Durante il tragitto, l’uomo l’avrebbe convinta a fermarsi per una breve sosta in un parco pubblico. Lì, seduti su una panchina in un’area appartata, l’uomo avrebbe iniziato a molestarla, toccandola con insistenza nelle parti intime. La ragazza, impaurita, sarebbe riuscita a respingerlo una prima volta, ma non avrebbe avuto la forza di fuggire.

Quando l’aggressore ha ripreso con insistenza i suoi approcci, la giovane ha notato una donna transitare lungo il vialetto del parco. È stato in quel momento che ha eseguito il gesto del Signal for Help, piegando il pollice sul palmo e chiudendolo con le altre dita, formando un pugno.

Il gesto che salva

La passante, residente nella zona, ha immediatamente riconosciuto il segnale, nato come codice internazionale di richiesta d’aiuto. Senza esitare, ha dato l’allarme: ha contattato i familiari e subito dopo le forze dell’ordine. Nel frattempo, l’uomo è riuscito a dileguarsi, ma le informazioni raccolte hanno consentito ai carabinieri di avviare rapidamente le ricerche.

Le indagini e l’arresto

Le pattuglie hanno setacciato l’area fino a tarda sera. L’uomo è stato individuato all’interno di un appartamento condiviso con altri connazionali a Cologno Sud. Incensurato e senza precedenti, da alcuni anni viveva in Italia svolgendo lavori saltuari nel settore edilizio.
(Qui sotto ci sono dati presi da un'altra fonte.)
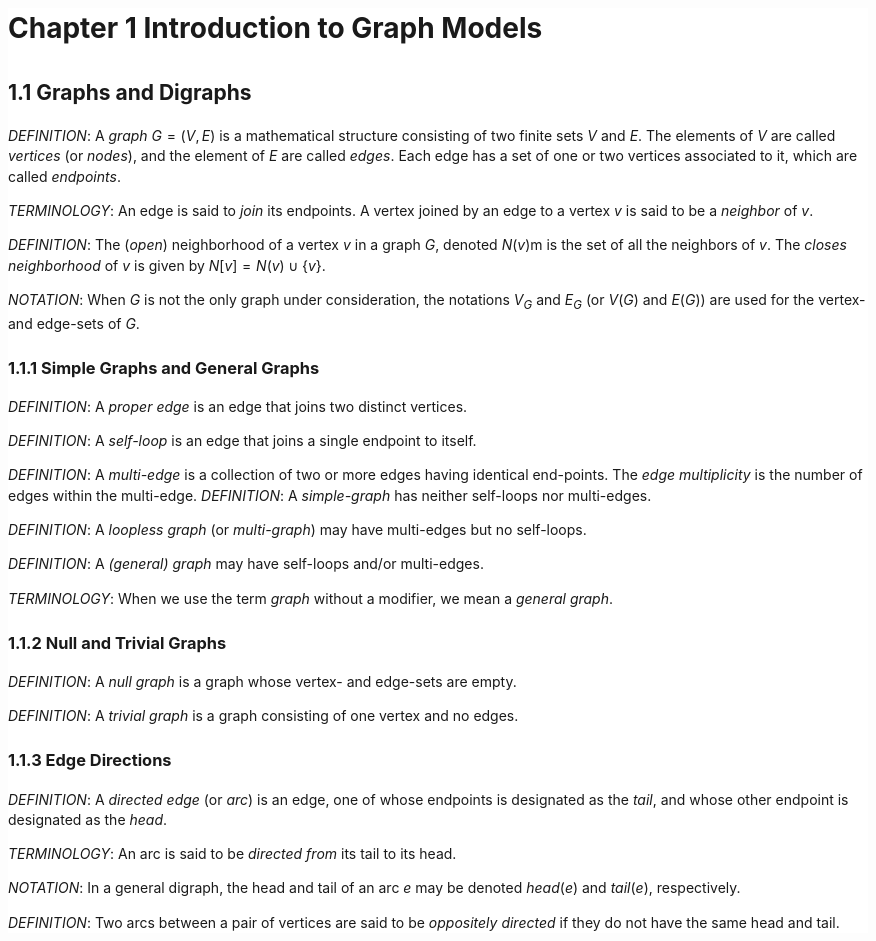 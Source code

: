# Chapter 1 Introduction to Graph Models

## 1.1 Graphs and Digraphs

*DEFINITION*: A *graph* $G=(V,E)$ is a mathematical structure consisting
of two finite sets $V$ and $E$. The elements of $V$ are called *vertices*
(or *nodes*), and the element of $E$ are called *edges*. Each edge has
a set of one or two vertices associated to it, which are called *endpoints*.

*TERMINOLOGY*: An edge is said to *join* its endpoints. A vertex
joined by an edge to a vertex $v$ is said to be a *neighbor* of $v$.

*DEFINITION*: The (*open*) neighborhood of a vertex $v$ in a graph $G$,
denoted $N(v)$m is the set of all the neighbors of $v$. The *closes neighborhood* of
$v$ is given by $N[v] = N(v) \cup \{v\}$.

*NOTATION*: When $G$ is not the only graph under consideration, the notations
$V_{G}$ and $E_{G}$ (or $V(G)$ and $E(G)$) are used for the
vertex- and edge-sets of $G$.

### 1.1.1 Simple Graphs and General Graphs

*DEFINITION*: A *proper edge* is an edge that joins two distinct vertices.

*DEFINITION*: A *self-loop* is an edge that joins a single endpoint to itself.

*DEFINITION*: A *multi-edge* is a collection of two or more edges having identical end-points.
The *edge multiplicity* is the number of edges within the multi-edge.
*DEFINITION*: A *simple-graph* has neither self-loops nor multi-edges.

*DEFINITION*: A *loopless graph* (or *multi-graph*) may have multi-edges but no self-loops.

*DEFINITION*: A *(general) graph* may have self-loops and/or multi-edges.

*TERMINOLOGY*: When we use the term *graph* without a modifier, we mean a
*general graph*.

### 1.1.2 Null and Trivial Graphs

*DEFINITION*: A *null graph* is a graph whose vertex- and edge-sets are empty.

*DEFINITION*: A *trivial graph* is a graph consisting of one vertex and no edges.

### 1.1.3 Edge Directions

*DEFINITION*: A *directed edge* (or *arc*) is an edge, one of whose endpoints is
designated as the *tail*, and whose other endpoint is designated as the *head*.

*TERMINOLOGY*: An arc is said to be *directed from* its tail to its head.

*NOTATION*: In a general digraph, the head and tail of an arc $e$ may
be denoted $head(e)$ and $tail(e)$, respectively.

*DEFINITION*: Two arcs between a pair of vertices are said to be *oppositely directed*
if they do not have the same head and tail.
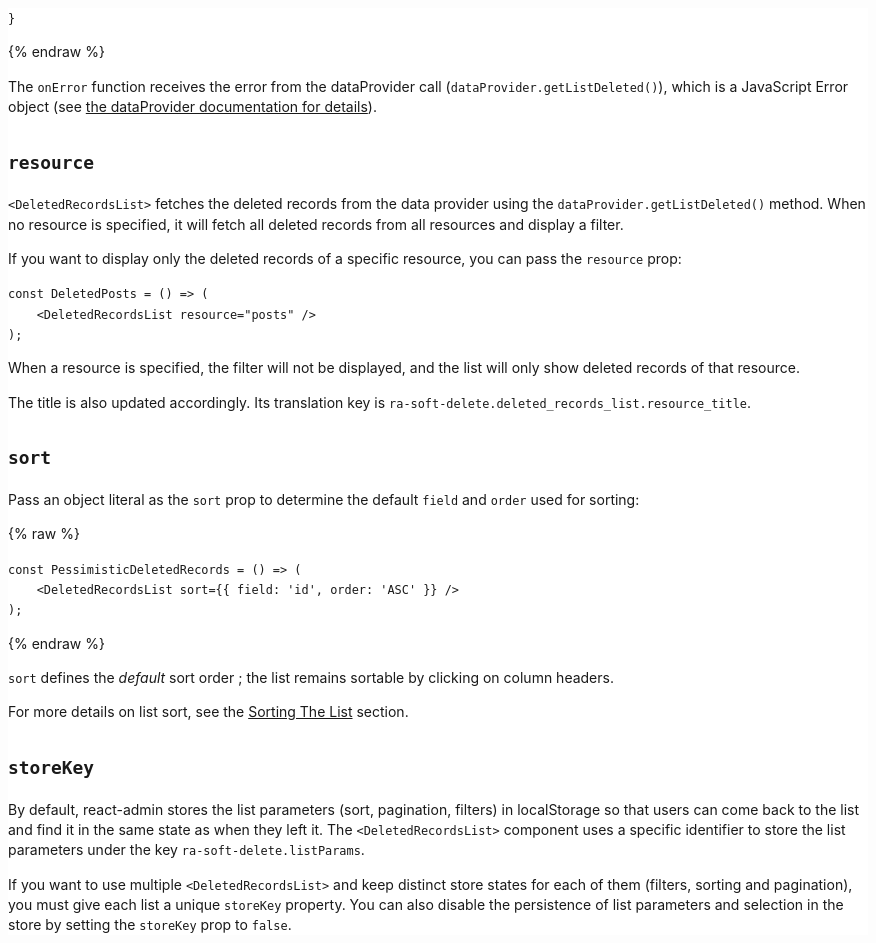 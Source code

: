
 ```tsx
}
```
{% endraw %}

The `onError` function receives the error from the dataProvider call (`dataProvider.getListDeleted()`), which is a JavaScript Error object (see [the dataProvider documentation for details](https://marmelab.com/react-admin/DataProviderWriting.html#error-format)).

## `resource`

`<DeletedRecordsList>` fetches the deleted records from the data provider using the `dataProvider.getListDeleted()` method. When no resource is specified, it will fetch all deleted records from all resources and display a filter.

If you want to display only the deleted records of a specific resource, you can pass the `resource` prop:

```tsx
const DeletedPosts = () => (
    <DeletedRecordsList resource="posts" />
);
```

When a resource is specified, the filter will not be displayed, and the list will only show deleted records of that resource.

The title is also updated accordingly. Its translation key is `ra-soft-delete.deleted_records_list.resource_title`.

## `sort`

Pass an object literal as the `sort` prop to determine the default `field` and `order` used for sorting:

{% raw %}
```tsx
const PessimisticDeletedRecords = () => (
    <DeletedRecordsList sort={{ field: 'id', order: 'ASC' }} />
);
```
{% endraw %}

`sort` defines the *default* sort order ; the list remains sortable by clicking on column headers.

For more details on list sort, see the [Sorting The List](https://marmelab.com/react-admin/ListTutorial.html#sorting-the-list) section.

## `storeKey`

By default, react-admin stores the list parameters (sort, pagination, filters) in localStorage so that users can come back to the list and find it in the same state as when they left it.
The `<DeletedRecordsList>` component uses a specific identifier to store the list parameters under the key `ra-soft-delete.listParams`.

If you want to use multiple `<DeletedRecordsList>` and keep distinct store states for each of them (filters, sorting and pagination), you must give each list a unique `storeKey` property. You can also disable the persistence of list parameters and selection in the store by setting the `storeKey` prop to `false`.
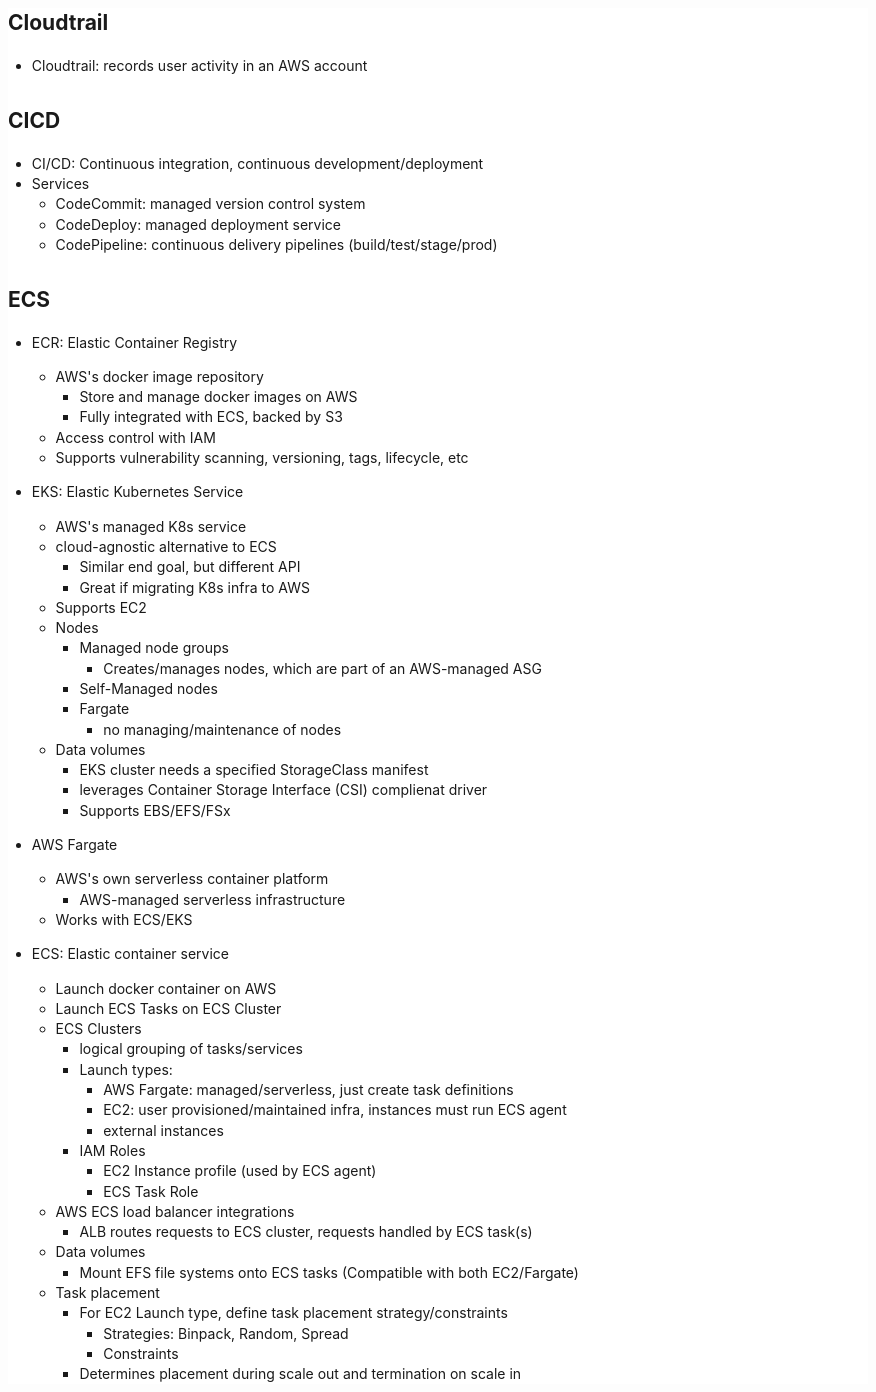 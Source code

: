 ## Cloudtrail

- Cloudtrail: records user activity in an AWS account

## CICD

- CI/CD: Continuous integration, continuous development/deployment
- Services
  - CodeCommit: managed version control system
  - CodeDeploy: managed deployment service
  - CodePipeline: continuous delivery pipelines (build/test/stage/prod)

## ECS

- ECR: Elastic Container Registry
  - AWS's docker image repository
    - Store and manage docker images on AWS
    - Fully integrated with ECS, backed by S3
  - Access control with IAM
  - Supports vulnerability scanning, versioning, tags, lifecycle, etc

- EKS: Elastic Kubernetes Service
  - AWS's managed K8s service
  - cloud-agnostic alternative to ECS
    - Similar end goal, but different API
    - Great if migrating K8s infra to AWS
  - Supports EC2
  - Nodes
    - Managed node groups
      - Creates/manages nodes, which are part of an AWS-managed ASG
    - Self-Managed nodes
    - Fargate
      - no managing/maintenance of nodes
  - Data volumes
    - EKS cluster needs a specified StorageClass manifest
    - leverages Container Storage Interface (CSI) complienat driver
    - Supports EBS/EFS/FSx

- AWS Fargate
  - AWS's own serverless container platform
    - AWS-managed serverless infrastructure
  - Works with ECS/EKS

- ECS: Elastic container service
  - Launch docker container on AWS
  - Launch ECS Tasks on ECS Cluster
  - ECS Clusters
    - logical grouping of tasks/services
    - Launch types:
      - AWS Fargate: managed/serverless, just create task definitions
      - EC2: user provisioned/maintained infra, instances must run ECS agent
      - external instances
    - IAM Roles
      - EC2 Instance profile (used by ECS agent)
      - ECS Task Role
  - AWS ECS load balancer integrations
    - ALB routes requests to ECS cluster, requests handled by ECS task(s)
  - Data volumes
    - Mount EFS file systems onto ECS tasks (Compatible with both EC2/Fargate)
  - Task placement
    - For EC2 Launch type, define task placement strategy/constraints
      - Strategies: Binpack, Random, Spread
      - Constraints
    - Determines placement during scale out and termination on scale in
Il sostituto procuratore di Monza, ha disposto il fermo per violenza sessuale, eseguito dai carabinieri della compagnia di Sesto San Giovanni. L’indagato, ora in carcere, avrebbe dichiarato di non aver commesso alcun reato, sostenendo che la giovane fosse consenziente. Sarà l’autorità giudiziaria a chiarire la dinamica e a stabilire le responsabilità.

Cos’è il “Signal for Help”

Il segnale manuale è stato introdotto in Canada nel 2020, durante i mesi della pandemia, come strumento di comunicazione silenziosa per le vittime di violenza domestica impossibilitate a chiedere aiuto ad alta voce.
Il gesto si compone di tre passaggi:

  1. Alzare la mano con il palmo rivolto verso l’esterno.
  2. Piegare il pollice sul palmo.
  3. Chiudere le altre quattro dita sopra il pollice, formando un pugno.

Diffuso rapidamente sui social e adottato da diverse organizzazioni internazionali, il Signal for Help è oggi riconosciuto come uno strumento in grado di salvare vite. La sua efficacia, però, dipende dalla consapevolezza collettiva: più persone conoscono il gesto, maggiore è la possibilità di un intervento tempestivo.

Il ruolo decisivo della passante

Fondamentale, in questa vicenda, è stata la lucidità della donna che ha colto il segnale. In casi simili, ricordano gli esperti, è essenziale:

  • non ignorare il gesto;
  • allertare subito il 112, evitando interventi diretti che possano mettere a rischio la sicurezza;
  • restare in contatto con la vittima finché non arrivano i soccorsi.

Una vicenda che poteva finire peggio

L’episodio di Vimodrone dimostra come la combinazione di coraggio, conoscenza e solidarietà possa prevenire conseguenze tragiche. La ragazza ha trovato la forza di compiere il gesto, e la passante ha avuto la prontezza di riconoscerlo e di intervenire.

Un intreccio di coraggio e attenzione civica che ha permesso a una minorenne di sfuggire a una violenza e di avviare un percorso di giustizia.